Francis, painter of angels

A third trip to Vermont to resolve a string of car trouble brought quarry swimming and deeper digging into the family photos.

This is my great grandfather Francis, a Russian artist. He painted murals and portraits for dukes in Lithuania and Poland, then moved to America in 1901 to become a church muralist. Though he was hired to paint churches all over America, letters from his sons described how hard it became to get commisions during the depression. The family would drive from town to town looking for onion domes and making sales pitches to priests with rolled up canvases of painted angels. He tried to invent fake gold leaf to make gilding more affordable. He had to learn to paint with his left hand after he badly burned his right. He was hit by a car and fractured his skull making scaffold work impossible, so he made small religious paintings for funeral parlor calendars for a while.






His sons write about how peculiar and serious he was. He spoke 5 languages and considered painting to be a form of worship. He had a very very fine moustache. 

Seeing an image from my own life that seemed to mirror his got me considering again how much family history effects us, even from ancestors we've never met. How do these things happen? Here is Francis on scaffolding working on an arched niche in a church, probably in Pennsylvania. 




And my work space, on scaffolding working on an arched niche in a yoga studio on Connecticut. 
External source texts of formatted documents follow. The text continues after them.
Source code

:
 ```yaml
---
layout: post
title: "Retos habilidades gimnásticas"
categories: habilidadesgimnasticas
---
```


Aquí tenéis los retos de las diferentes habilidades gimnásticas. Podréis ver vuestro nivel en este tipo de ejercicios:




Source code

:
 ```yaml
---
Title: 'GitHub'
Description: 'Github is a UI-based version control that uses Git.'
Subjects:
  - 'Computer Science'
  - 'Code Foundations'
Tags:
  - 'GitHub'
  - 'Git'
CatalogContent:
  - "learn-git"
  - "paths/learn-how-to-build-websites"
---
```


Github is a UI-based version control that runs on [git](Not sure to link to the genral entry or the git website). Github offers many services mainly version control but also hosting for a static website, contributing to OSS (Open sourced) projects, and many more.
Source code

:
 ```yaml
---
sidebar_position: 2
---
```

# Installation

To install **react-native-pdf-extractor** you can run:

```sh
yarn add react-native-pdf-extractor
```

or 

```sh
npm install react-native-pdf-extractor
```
He painted a lot of angels, my specialty has seemed to become religious text books and fairies. The apple surely doesn't fall far. 








2 comments:

Meghan McCarthy said...

Wow. That's amazing!

meghan

p.s - I want a heart! Where are the hearts for sale?

Libby Koponen said...

I want a heart, too; and I love these.

Also my great-grandmother (who came here from Scotland) came from a family of painters -- her brothers all supported themselves by painting and are in some Scottish museums.